● **What to produce**: Identify all lines in the data containing the string "Paths". Copy them out.

● **Provided data**:
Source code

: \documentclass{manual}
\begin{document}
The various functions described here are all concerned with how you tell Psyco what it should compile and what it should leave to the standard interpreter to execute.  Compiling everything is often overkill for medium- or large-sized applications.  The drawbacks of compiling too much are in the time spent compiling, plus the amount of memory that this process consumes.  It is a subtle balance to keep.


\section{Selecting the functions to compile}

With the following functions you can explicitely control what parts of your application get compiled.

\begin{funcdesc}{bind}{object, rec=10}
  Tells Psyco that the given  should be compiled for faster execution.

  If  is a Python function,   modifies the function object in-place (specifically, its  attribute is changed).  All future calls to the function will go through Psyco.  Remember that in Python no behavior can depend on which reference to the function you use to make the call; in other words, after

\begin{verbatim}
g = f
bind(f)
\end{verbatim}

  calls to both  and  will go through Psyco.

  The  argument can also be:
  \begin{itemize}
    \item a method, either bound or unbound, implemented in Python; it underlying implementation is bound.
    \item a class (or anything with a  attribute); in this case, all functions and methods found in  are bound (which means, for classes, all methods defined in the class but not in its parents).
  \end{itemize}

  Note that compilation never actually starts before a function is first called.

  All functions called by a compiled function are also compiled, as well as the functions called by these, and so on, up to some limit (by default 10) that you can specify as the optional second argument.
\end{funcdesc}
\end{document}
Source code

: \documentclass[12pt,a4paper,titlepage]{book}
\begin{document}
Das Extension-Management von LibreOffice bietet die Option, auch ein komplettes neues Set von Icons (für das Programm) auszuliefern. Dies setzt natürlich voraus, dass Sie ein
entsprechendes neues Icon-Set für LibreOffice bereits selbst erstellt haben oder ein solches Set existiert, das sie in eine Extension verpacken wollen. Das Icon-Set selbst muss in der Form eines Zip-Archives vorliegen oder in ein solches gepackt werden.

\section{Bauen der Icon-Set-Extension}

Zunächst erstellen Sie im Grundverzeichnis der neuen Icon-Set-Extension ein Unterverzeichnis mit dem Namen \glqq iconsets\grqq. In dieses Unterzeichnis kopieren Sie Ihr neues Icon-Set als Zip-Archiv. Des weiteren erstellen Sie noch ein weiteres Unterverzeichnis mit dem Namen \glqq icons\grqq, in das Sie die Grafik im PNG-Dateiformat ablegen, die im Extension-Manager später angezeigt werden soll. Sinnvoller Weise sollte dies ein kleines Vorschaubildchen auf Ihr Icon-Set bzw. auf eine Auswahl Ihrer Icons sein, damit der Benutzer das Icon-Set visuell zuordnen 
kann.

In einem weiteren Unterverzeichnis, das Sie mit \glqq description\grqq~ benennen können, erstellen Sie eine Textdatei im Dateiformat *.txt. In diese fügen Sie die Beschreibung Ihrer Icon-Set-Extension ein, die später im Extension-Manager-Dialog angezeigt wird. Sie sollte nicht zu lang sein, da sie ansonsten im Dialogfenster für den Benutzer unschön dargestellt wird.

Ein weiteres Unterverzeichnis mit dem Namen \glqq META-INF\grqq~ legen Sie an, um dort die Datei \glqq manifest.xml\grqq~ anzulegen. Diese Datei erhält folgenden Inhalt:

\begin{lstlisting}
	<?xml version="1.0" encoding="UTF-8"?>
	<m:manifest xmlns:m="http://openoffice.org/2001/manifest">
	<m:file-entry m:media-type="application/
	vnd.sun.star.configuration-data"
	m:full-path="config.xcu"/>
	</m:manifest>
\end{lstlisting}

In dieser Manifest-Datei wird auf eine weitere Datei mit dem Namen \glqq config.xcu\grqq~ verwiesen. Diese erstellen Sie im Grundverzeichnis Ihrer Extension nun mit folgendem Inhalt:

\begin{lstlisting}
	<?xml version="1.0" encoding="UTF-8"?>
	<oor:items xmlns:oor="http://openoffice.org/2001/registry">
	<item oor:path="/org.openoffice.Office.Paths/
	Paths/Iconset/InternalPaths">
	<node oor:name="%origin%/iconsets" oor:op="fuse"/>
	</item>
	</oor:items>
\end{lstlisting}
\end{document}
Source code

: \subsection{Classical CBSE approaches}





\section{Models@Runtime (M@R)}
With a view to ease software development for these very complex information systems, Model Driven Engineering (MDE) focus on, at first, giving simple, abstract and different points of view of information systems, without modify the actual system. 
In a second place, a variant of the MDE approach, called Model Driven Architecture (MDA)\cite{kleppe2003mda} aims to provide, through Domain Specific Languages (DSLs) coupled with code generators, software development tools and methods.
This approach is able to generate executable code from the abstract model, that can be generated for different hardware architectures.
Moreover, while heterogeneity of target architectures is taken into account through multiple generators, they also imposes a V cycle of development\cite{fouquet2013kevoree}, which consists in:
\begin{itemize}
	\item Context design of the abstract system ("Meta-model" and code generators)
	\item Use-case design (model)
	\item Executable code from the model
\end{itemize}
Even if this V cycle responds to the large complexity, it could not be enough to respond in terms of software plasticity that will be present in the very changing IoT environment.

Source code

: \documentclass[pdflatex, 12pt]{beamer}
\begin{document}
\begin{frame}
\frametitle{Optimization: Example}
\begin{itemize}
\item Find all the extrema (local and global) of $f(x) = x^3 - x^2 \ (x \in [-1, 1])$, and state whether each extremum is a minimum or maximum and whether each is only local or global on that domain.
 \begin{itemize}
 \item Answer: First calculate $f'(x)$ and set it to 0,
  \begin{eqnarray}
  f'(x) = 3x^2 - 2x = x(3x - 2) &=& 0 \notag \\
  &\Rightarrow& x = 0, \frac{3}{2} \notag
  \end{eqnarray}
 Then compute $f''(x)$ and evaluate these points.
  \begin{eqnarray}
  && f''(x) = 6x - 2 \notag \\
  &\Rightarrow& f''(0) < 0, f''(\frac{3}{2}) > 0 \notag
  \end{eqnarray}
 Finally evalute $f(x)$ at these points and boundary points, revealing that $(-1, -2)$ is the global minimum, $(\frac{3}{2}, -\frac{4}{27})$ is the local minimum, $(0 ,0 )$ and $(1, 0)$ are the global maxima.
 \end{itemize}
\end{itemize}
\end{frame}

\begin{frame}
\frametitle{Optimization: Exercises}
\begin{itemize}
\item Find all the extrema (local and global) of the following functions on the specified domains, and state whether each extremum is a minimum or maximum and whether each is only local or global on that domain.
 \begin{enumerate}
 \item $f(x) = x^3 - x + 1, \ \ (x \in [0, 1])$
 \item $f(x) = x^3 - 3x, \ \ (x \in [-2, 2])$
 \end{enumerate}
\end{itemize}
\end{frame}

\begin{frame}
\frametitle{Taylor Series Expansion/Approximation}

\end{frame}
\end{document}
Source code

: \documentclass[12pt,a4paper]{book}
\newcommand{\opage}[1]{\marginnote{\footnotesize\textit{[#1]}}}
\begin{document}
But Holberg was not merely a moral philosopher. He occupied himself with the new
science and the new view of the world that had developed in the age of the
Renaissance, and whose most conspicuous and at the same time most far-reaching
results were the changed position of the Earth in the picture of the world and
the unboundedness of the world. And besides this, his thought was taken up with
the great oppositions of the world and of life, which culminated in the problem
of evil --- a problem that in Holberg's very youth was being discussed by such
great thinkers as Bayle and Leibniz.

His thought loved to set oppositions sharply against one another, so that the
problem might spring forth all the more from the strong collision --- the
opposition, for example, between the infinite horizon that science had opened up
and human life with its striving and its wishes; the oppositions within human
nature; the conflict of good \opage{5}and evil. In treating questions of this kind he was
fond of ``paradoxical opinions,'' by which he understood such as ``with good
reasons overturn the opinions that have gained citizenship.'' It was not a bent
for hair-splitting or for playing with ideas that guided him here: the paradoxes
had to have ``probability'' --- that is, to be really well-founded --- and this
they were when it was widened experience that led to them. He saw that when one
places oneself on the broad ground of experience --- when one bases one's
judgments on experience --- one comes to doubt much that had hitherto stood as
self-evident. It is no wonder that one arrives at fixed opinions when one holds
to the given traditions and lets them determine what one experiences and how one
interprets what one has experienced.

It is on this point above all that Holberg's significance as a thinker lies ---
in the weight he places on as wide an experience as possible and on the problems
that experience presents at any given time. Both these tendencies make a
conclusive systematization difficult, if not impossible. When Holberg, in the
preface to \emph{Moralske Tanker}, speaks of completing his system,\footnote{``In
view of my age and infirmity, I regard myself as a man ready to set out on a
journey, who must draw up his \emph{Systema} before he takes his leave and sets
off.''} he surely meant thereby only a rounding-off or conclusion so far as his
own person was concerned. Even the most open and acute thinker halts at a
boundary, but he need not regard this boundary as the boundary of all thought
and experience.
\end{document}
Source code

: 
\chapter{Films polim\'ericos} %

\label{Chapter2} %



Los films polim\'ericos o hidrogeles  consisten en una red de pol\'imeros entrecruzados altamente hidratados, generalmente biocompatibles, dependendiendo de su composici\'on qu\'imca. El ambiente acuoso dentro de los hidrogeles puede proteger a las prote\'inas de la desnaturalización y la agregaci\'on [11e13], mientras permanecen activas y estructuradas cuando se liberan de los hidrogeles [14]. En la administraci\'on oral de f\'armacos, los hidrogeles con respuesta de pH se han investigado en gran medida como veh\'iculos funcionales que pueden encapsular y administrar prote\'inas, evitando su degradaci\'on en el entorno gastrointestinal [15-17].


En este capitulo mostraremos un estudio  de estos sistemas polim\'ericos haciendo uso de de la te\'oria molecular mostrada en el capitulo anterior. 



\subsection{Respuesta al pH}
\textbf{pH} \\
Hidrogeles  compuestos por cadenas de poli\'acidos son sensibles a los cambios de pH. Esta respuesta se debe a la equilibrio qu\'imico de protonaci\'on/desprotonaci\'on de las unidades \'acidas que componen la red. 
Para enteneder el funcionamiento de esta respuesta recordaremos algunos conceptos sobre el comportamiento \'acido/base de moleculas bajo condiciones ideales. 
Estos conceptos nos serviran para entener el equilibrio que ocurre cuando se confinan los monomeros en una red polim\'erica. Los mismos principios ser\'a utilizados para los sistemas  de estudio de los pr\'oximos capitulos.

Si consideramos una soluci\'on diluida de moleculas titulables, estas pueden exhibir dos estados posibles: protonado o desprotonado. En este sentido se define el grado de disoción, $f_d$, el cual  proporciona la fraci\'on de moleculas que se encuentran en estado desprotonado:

● **Your response**:
	<item oor:path="/org.openoffice.Office.Paths/
	Paths/Iconset/InternalPaths">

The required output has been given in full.